Hi,
I'm working on a project with the RT1060, and we're using MCULink and LinkServer:
daniel@daniel-XPS-15-9530:~/Downloads$ /usr/local/LinkServer/LinkServer --version
LinkServer v1.6.133 [Build 133] [2024-07-03 14:06:32]
daniel@daniel-XPS-15-9530:~/Downloads$ /usr/local/LinkServer/LinkServer probes
# Description Serial
--- -------------------------------- -------------
1 MCU-LINK (r0FF) CMSIS-DAP V3.146 RS4JT2HXOZPYH
Our OS is ThreadX, and we're using the Cortex-Debug extension in VSCode for debugging. We've recently started experiencing very slow debugging, where hitting a breakpoint takes more than 30s to trigger.

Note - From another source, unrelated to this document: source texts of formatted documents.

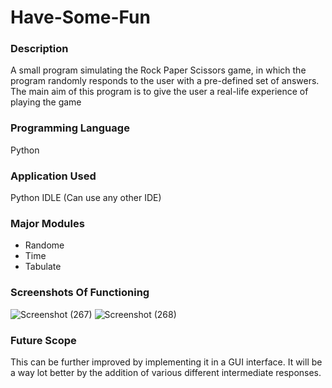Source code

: # Have-Some-Fun
### Description
A small program simulating the Rock Paper Scissors game, in which the program randomly responds to the user with a pre-defined set of answers. The main aim of this program is to give the user a real-life experience of playing the game
### Programming Language
Python
### Application Used
Python IDLE (Can use any other IDE)
### Major Modules
* Randome
* Time
* Tabulate
### Screenshots Of Functioning
![Screenshot (267)](https://user-images.githubusercontent.com/124439274/232098990-55e03550-7ce2-4e9f-9311-0f5f7ff36b6c.png)
![Screenshot (268)](https://user-images.githubusercontent.com/124439274/232098998-c59f260e-3a5a-4c79-8614-17cc0d8b562d.png)
### Future Scope
This can be further improved by implementing it in a GUI interface. It will be a way lot better by the addition of various different intermediate responses.
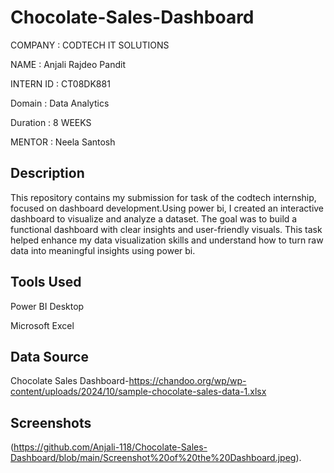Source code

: # Chocolate-Sales-Dashboard
COMPANY : CODTECH IT SOLUTIONS

NAME : Anjali Rajdeo Pandit

INTERN ID : CT08DK881

Domain : Data Analytics

Duration : 8 WEEKS

MENTOR : Neela Santosh 

## Description
This repository contains my submission for task  of the codtech internship, focused on dashboard development.Using power bi, I created an interactive dashboard to visualize and analyze a dataset. The goal was to build a functional dashboard with clear insights and user-friendly visuals. This task helped enhance my data visualization skills and understand how to turn raw data into meaningful insights using power bi.

##  Tools Used

Power BI Desktop

Microsoft Excel 

## Data Source 
Chocolate Sales Dashboard-https://chandoo.org/wp/wp-content/uploads/2024/10/sample-chocolate-sales-data-1.xlsx

## Screenshots
(https://github.com/Anjali-118/Chocolate-Sales-Dashboard/blob/main/Screenshot%20of%20the%20Dashboard.jpeg).
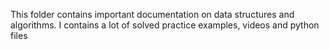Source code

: This folder contains important documentation on data structures and algorithms.
I contains a lot of solved practice examples, videos and python files
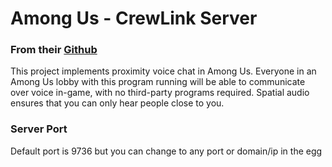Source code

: # Among Us - CrewLink Server
### From their [Github](https://github.com/ottomated/CrewLink)

This project implements proximity voice chat in Among Us. Everyone in an Among Us lobby with this program running will be able to communicate over voice in-game, with no third-party programs required. Spatial audio ensures that you can only hear people close to you.

### Server Port
Default port is 9736 but you can change to any port or domain/ip in the egg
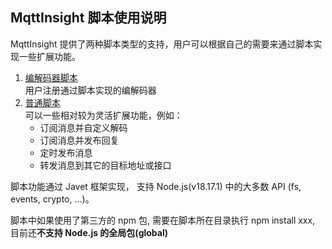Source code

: MqttInsight 脚本使用说明
--
MqttInsight 提供了两种脚本类型的支持，用户可以根据自己的需要来通过脚本实现一些扩展功能。

1. [编解码器脚本](CodecScript.md)  
   用户注册通过脚本实现的编解码器
2. [普通脚本](NormalScript.md)  
   可以一些相对较为灵活扩展功能，例如：
    - 订阅消息并自定义解码
    - 订阅消息并发布回复
    - 定时发布消息
    - 转发消息到其它的目标地址或接口

脚本功能通过 Javet 框架实现， 支持 Node.js(v18.17.1) 中的大多数 API (fs, events, crypto, ...)。

脚本中如果使用了第三方的 npm 包, 需要在脚本所在目录执行 npm install xxx, 目前还**不支持 Node.js 的全局包(global)**

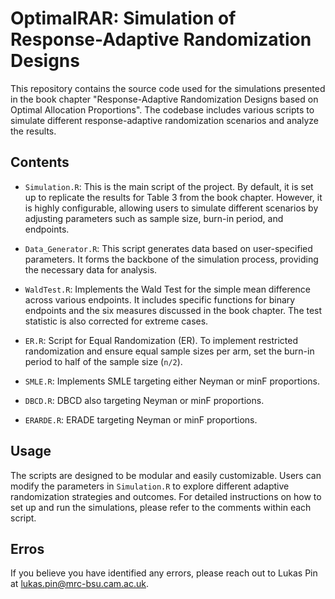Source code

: # OptimalRAR: Simulation of Response-Adaptive Randomization Designs

This repository contains the source code used for the simulations presented in the book chapter "Response-Adaptive Randomization Designs based on Optimal Allocation Proportions". The codebase includes various scripts to simulate different response-adaptive randomization scenarios and analyze the results.

## Contents

- `Simulation.R`: This is the main script of the project. By default, it is set up to replicate the results for Table 3 from the book chapter. However, it is highly configurable, allowing users to simulate different scenarios by adjusting parameters such as sample size, burn-in period, and endpoints.

- `Data_Generator.R`: This script generates data based on user-specified parameters. It forms the backbone of the simulation process, providing the necessary data for analysis.

- `WaldTest.R`: Implements the Wald Test for the simple mean difference across various endpoints. It includes specific functions for binary endpoints and the six measures discussed in the book chapter. The test statistic is also corrected for extreme cases.

- `ER.R`: Script for Equal Randomization (ER). To implement restricted randomization and ensure equal sample sizes per arm, set the burn-in period to half of the sample size (`n/2`).

- `SMLE.R`: Implements SMLE targeting either Neyman or minF proportions.

- `DBCD.R`: DBCD also targeting Neyman or minF proportions.

- `ERARDE.R`: ERADE targeting Neyman or minF proportions.

## Usage

The scripts are designed to be modular and easily customizable. Users can modify the parameters in `Simulation.R` to explore different adaptive randomization strategies and outcomes. For detailed instructions on how to set up and run the simulations, please refer to the comments within each script.

## Erros 
If you believe you have identified any errors, please reach out to Lukas Pin at lukas.pin@mrc-bsu.cam.ac.uk.
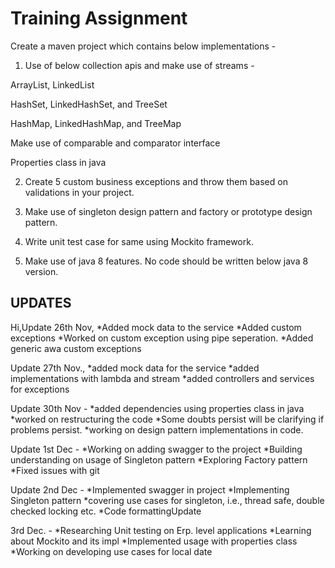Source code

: # Training Assignment

Create a maven project which contains below implementations -

1. Use of below collection apis and make use of streams -

ArrayList, LinkedList

HashSet, LinkedHashSet, and TreeSet

HashMap, LinkedHashMap, and TreeMap

Make use of comparable and comparator interface

Properties class in java

2. Create 5 custom business exceptions and throw them based on validations in your project.

3. Make use of singleton design pattern and factory or prototype design pattern.

4. Write unit test case for same using Mockito framework.

5. Make use of java 8 features. No code should be written below java 8 version.

## UPDATES

Hi,Update 26th Nov,
*Added mock data to the service
*Added custom exceptions
*Worked on custom exception using pipe seperation.
*Added generic awa custom exceptions

Update 27th Nov.,
*added mock data for the service
*added implementations with lambda and stream 
*added controllers and services for exceptions

Update 30th Nov -
*added dependencies using properties class in java
*worked on restructuring the code
*Some doubts persist will be clarifying if problems persist.
*working on design pattern implementations in code.

Update 1st Dec -
*Working on adding swagger to the project
*Building understanding on usage of Singleton pattern
*Exploring Factory pattern
*Fixed issues with git

Update 2nd Dec -
*Implemented swagger in project
*Implementing Singleton pattern
*covering use cases for singleton, i.e., thread safe, double checked locking etc.
*Code formattingUpdate 

3rd Dec. -
*Researching Unit testing on Erp. level applications
*Learning about Mockito and its impl
*Implemented usage with properties class
*Working on developing use cases for local date
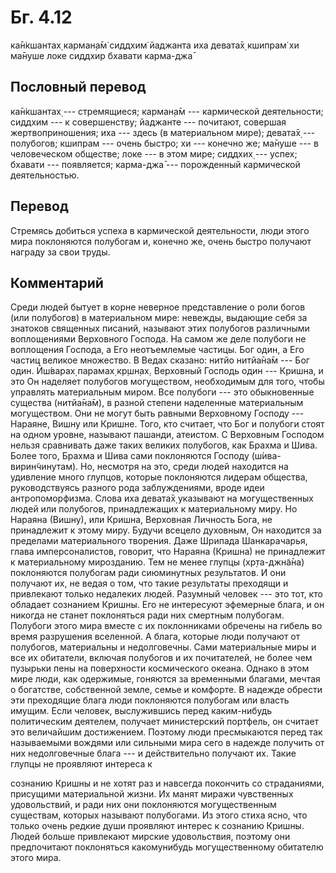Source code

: # Бг. 4.12

ка̄н̇кшантах̣ карман̣а̄м̇ сиддхим̇ йаджанта иха девата̄х̣ кшипрам̇ хи ма̄нуше локе
сиддхир бхавати карма-джа̄

## Пословный перевод

ка̄н̇кшантах̣ --- стремящиеся; карман̣а̄м --- кармической деятельности;
сиддхим --- к совершенству; йаджанте --- почитают, совершая
жертвоприношения; иха --- здесь (в материальном мире); девата̄х̣ ---
полубогов; кшипрам --- очень быстро; хи --- конечно же; ма̄нуше --- в
человеческом обществе; локе --- в этом мире; сиддхих̣ --- успех; бхавати
--- появляется; карма-джа̄ --- порожденный кармической деятельностью.

## Перевод

Стремясь добиться успеха в кармической деятельности, люди этого мира
поклоняются полубогам и, конечно же, очень быстро получают награду за
свои труды.

## Комментарий

Среди людей бытует в корне неверное представление о роли богов (или
полубогов) в материальном мире: невежды, выдающие себя за знатоков
священных писаний, называют этих полубогов различными воплощениями
Верховного Господа. На самом же деле полубоги не воплощения Господа, а
Его неотъемлемые частицы. Бог один, а Его частиц великое множество. В
Ведах сказано: нитйо нитйа̄на̄м --- Бог один. Ӣш́варах̣ парамах̣ кр̣шн̣ах̣.
Верховный Господь один --- Кришна, и это Он наделяет полубогов
могуществом, необходимым для того, чтобы управлять материальным миром.
Все полубоги --- это обыкновенные существа (нитйа̄на̄м), в разной степени
наделенные материальным могуществом. Они не могут быть равными
Верховному Господу --- Нараяне, Вишну или Кришне. Того, кто считает, что
Бог и полубоги стоят на одном уровне, называют пашанди, атеистом. С
Верховным Господом нельзя сравнивать даже таких великих полубогов, как
Брахма и Шива. Более того, Брахма и Шива сами поклоняются Господу
(ш́ива-вирин̃чинутам). Но, несмотря на это, среди людей находится на
удивление много глупцов, которые поклоняются лидерам общества,
руководствуясь разного рода заблуждениями, вроде идеи антропоморфизма.
Слова иха девата̄х̣ указывают на могущественных людей или полубогов,
принадлежащих к материальному миру. Но Нараяна (Вишну), или Кришна,
Верховная Личность Бога, не принадлежит к этому миру. Будучи всецело
духовным, Он находится за пределами материального творения. Даже Шрипада
Шанкарачарья, глава имперсоналистов, говорит, что Нараяна (Кришна) не
принадлежит к материальному мирозданию. Тем не менее глупцы
(хр̣та-джн̃а̄на) поклоняются полубогам ради сиюминутных результатов. И они
получают их, не ведая о том, что такие результаты преходящи и привлекают
только недалеких людей. Разумный человек --- это тот, кто обладает
сознанием Кришны. Его не интересуют эфемерные блага, и он никогда не
станет поклоняться ради них смертным полубогам. Полубоги этого мира
вместе с их поклонниками обречены на гибель во время разрушения
вселенной. А блага, которые люди получают от полубогов, материальны и
недолговечны. Сами материальные миры и все их обитатели, включая
полубогов и их почитателей, не более чем пузырьки пены на поверхности
космического океана. Однако в этом мире люди, как одержимые, гоняются за
временными благами, мечтая о богатстве, собственной земле, семье и
комфорте. В надежде обрести эти преходящие блага люди поклоняются
полубогам или власть имущим. Если человек, выслужившись перед
каким-нибудь политическим деятелем, получает министерский портфель, он
считает это величайшим достижением. Поэтому люди пресмыкаются перед так
называемыми вождями или сильными мира сего в надежде получить от них
недолговечные блага --- и действительно получают их. Такие глупцы не
проявляют интереса к

сознанию Кришны и не хотят раз и навсегда покончить со страданиями,
присущими материальной жизни. Их манят миражи чувственных удовольствий,
и ради них они поклоняются могущественным существам, которых называют
полубогами. Из этого стиха ясно, что только очень редкие души проявляют
интерес к сознанию Кришны. Людей больше привлекают мирские удовольствия,
поэтому они предпочитают поклоняться какомунибудь могущественному
обитателю этого мира.
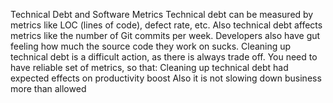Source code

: Technical Debt and Software Metrics
Technical debt can be measured by metrics like LOC (lines of code), defect rate, etc. Also technical debt affects metrics like the number of Git commits per week.
Developers also have gut feeling how much the source code they work on sucks.
Cleaning up technical debt is a difficult action, as there is always trade off. You need to have reliable set of metrics, so that:
Cleaning up technical debt had expected effects on productivity boost
Also it is not slowing down business more than allowed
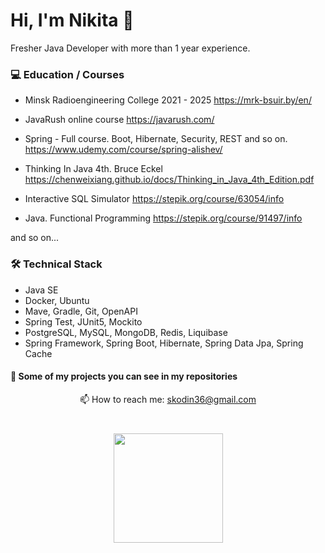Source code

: # Hi, I'm Nikita 👋
Fresher Java Developer with more than 1 year experience.

### 💻 Education / Courses
*   Minsk Radioengineering College
  2021 - 2025
  https://mrk-bsuir.by/en/

*   JavaRush online course
  https://javarush.com/

*   Spring - Full course. Boot, Hibernate, Security, REST and so on.
  https://www.udemy.com/course/spring-alishev/

*   Thinking In Java 4th. Bruce Eckel
  https://chenweixiang.github.io/docs/Thinking_in_Java_4th_Edition.pdf

*   Interactive SQL Simulator
  https://stepik.org/course/63054/info

*   Java. Functional Programming
  https://stepik.org/course/91497/info

and so on...

### 🛠 Technical Stack
*   Java SE
*   Docker, Ubuntu
*   Mave, Gradle, Git, OpenAPI
*   Spring Test, JUnit5, Mockito
*   PostgreSQL, MySQL, MongoDB, Redis, Liquibase
*   Spring Framework, Spring Boot, Hibernate, Spring Data Jpa, Spring Cache

#### 🪪 Some of my projects you can see in my repositories

<p align='center'>
   📫 How to reach me: <a href='mailto:skodin36@gmail.com'>skodin36@gmail.com</a>
</p>

<div align="center" style="margin: 40px 0">
   <a href="https://github.com/nikita-skodin/github-profile-views-counter">
       <img width="175px" src="https://komarev.com/ghpvc/?username=nikita-skodin&color=DE002D">
   </a>
</div>

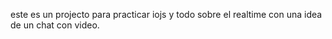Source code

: este es un projecto para practicar iojs y todo sobre el realtime con una idea de un chat con video.
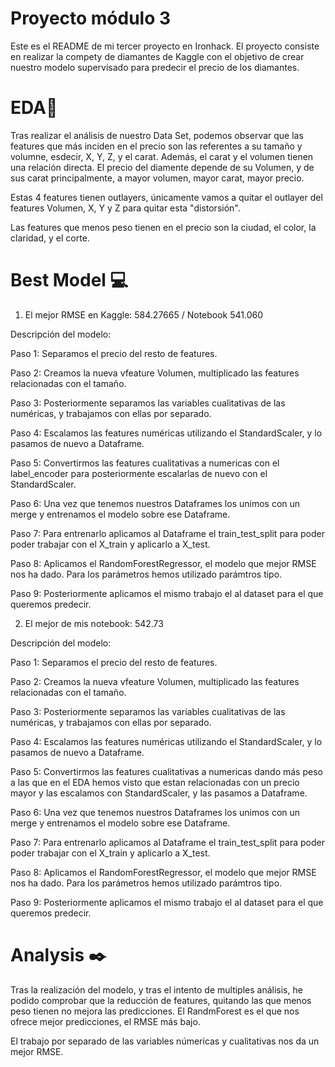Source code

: # Proyecto módulo 3

Este es el README de mi tercer proyecto en Ironhack. El proyecto consiste en realizar la compety de diamantes de Kaggle con el objetivo de crear nuestro modelo supervisado para predecir el precio de los diamantes. 

# EDA📌

Tras realizar el análisis de nuestro Data Set, podemos observar que las features que más inciden en el precio son las referentes a su tamaño y volumne, esdecir, X, Y, Z, y el carat. Además, el carat y el volumen tienen una relación directa. 
El precio del diamente depende de su Volumen, y de sus carat principalmente, a mayor volumen, mayor carat, mayor precio. 

Estas 4 features tienen outlayers, únicamente vamos a quitar el outlayer del features Volumen, X, Y y Z para quitar esta "distorsión".

Las features que menos peso tienen en el precio son la ciudad, el color, la claridad, y el corte. 


# Best Model 💻

1. El mejor RMSE en Kaggle: 584.27665 / Notebook 541.060

Descripción del modelo:

Paso 1: Separamos el precio del resto de features.

Paso 2: Creamos la nueva vfeature Volumen, multiplicado las features relacionadas con el tamaño. 

Paso 3: Posteriormente separamos las variables cualitativas de las numéricas, y trabajamos con ellas por separado.

Paso 4: Escalamos las features numéricas utilizando el StandardScaler, y lo pasamos de nuevo a Dataframe. 

Paso 5: Convertirmos las features cualitativas a numericas con el label_encoder para posteriormente escalarlas de nuevo con el StandardScaler. 

Paso 6: Una vez que tenemos nuestros Dataframes los unimos con un merge y entrenamos el modelo sobre ese Dataframe. 

Paso 7: Para entrenarlo aplicamos al Dataframe el train_test_split para poder poder trabajar con el X_train y aplicarlo a X_test. 

Paso 8: Aplicamos el RandomForestRegressor, el modelo que mejor RMSE nos ha dado. Para los parámetros hemos utilizado parámtros tipo. 

Paso 9: Posteriormente aplicamos el mismo trabajo el al dataset para el que queremos predecir. 


2. El mejor de mis notebook: 542.73

Descripción del modelo:

Paso 1: Separamos el precio del resto de features.

Paso 2: Creamos la nueva vfeature Volumen, multiplicado las features relacionadas con el tamaño. 

Paso 3: Posteriormente separamos las variables cualitativas de las numéricas, y trabajamos con ellas por separado.

Paso 4: Escalamos las features numéricas utilizando el StandardScaler, y lo pasamos de nuevo a Dataframe. 

Paso 5: Convertirmos las features cualitativas a numericas dando más peso a las que en el EDA hemos visto que estan relacionadas con un precio mayor y las escalamos con StandardScaler, y las pasamos a Dataframe. 

Paso 6: Una vez que tenemos nuestros Dataframes los unimos con un merge y entrenamos el modelo sobre ese Dataframe. 

Paso 7: Para entrenarlo aplicamos al Dataframe el train_test_split para poder poder trabajar con el X_train y aplicarlo a X_test. 

Paso 8: Aplicamos el RandomForestRegressor, el modelo que mejor RMSE nos ha dado. Para los parámetros hemos utilizado parámtros tipo. 

Paso 9: Posteriormente aplicamos el mismo trabajo el al dataset para el que queremos predecir. 

# Analysis ✒️

Tras la realización del modelo, y tras el intento de multiples análisis, he podido comprobar que la reducción de features, quitando las que menos peso tienen no mejora las predicciones.
El RandmForest es el que nos ofrece mejor predicciones, el RMSE más bajo. 

El trabajo por separado de las variables númericas y cualitativas nos da un mejor RMSE.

When reducing the number of threads we use in ThreadX to <=14, the debugging experience becomes fast again. When it's >=15 it's slow.
Here's how we run LinkServer
/usr/local/LinkServer/LinkServer gdbserver --keep-alive work/connected/boards/bursen_c/MIMXRT1060_linkserver_config.json
and our config
{
"copyright": "Copyright 2023 NXP",
"license": "SPDX-License-Identifier: BSD-3-Clause",
"version": "1.0.0",
"vendor": "NXP",
"devices": [
{
"board": "MIMXRT1060-EVKB",
"device": {
"name": "MIMXRT1062xxxxB",
"family": "MIMXRT1060",
"memory": [
{
"location": "0x20000000",
"size": "0x00080000",
"type": "RAM"
},
{
"location": "0x20200000",
"size": "0x00080000",
"type": "RAM"
},
{
"location": "0x60000000",
"size": "0x01000000",
"type": "ExtFlash",
"flash-driver": "MIMXRT1060_SFDP_QSPI.cfx"
}
],
"cores": [
{
"type": "cm7",
"name": "cm7"
}
]
},
"debug": {
"no-packed": true,
"protocol": "swd",
"swo": true,
"connect-script": "RT1060_connect.scp"
}
}
]
}
When we experience slow debugging, it seems to be when GDB is trying to get information about the various threads in the system, and we see the following in the log:
000019946+00000: 33-thread-info 2
0000023961+04015: -> ~"Ignoring packet error, continuing...\n"
0000023961+00000: Ignoring packet error, continuing...
0000023962+00001: -> 33^done,threads=[{id="2",target-id="Thread 536953240",details="\"System Timer Thread\" : TX_SUSPENDED",frame={level="0",addr="0x600dd7a8",func="__get_ipsr_value",args=[],file="/sdk/mcuxsdk/rtos/azure-rtos/threadx/ports/cortex_m7/gnu/inc/tx_port.h",fullname="/sdk/mcuxsdk/rtos/azure-rtos/threadx/ports/cortex_m7/gnu/inc/tx_port.h",line="489",arch="armv7e-m"},state="stopped"}]
0000023962+00000: 34-thread-info 3
0000027984+04022: -> ~"Ignoring packet error, continuing...\n"
0000027985+00001: Ignoring packet error, continuing...
0000027985+00000: -> 34^done,threads=[{id="3",target-id="Thread 536878512",details="\"thread_logging\" : TX_QUEUE_SUSP",frame={level="0",addr="0x600dd7a8",func="__get_ipsr_value",args=[],file="/sdk/mcuxsdk/rtos/azure-rtos/threadx/ports/cortex_m7/gnu/inc/tx_port.h",fullname="/sdk/mcuxsdk/rtos/azure-rtos/threadx/ports/cortex_m7/gnu/inc/tx_port.h",line="489",arch="armv7e-m"},state="stopped"}]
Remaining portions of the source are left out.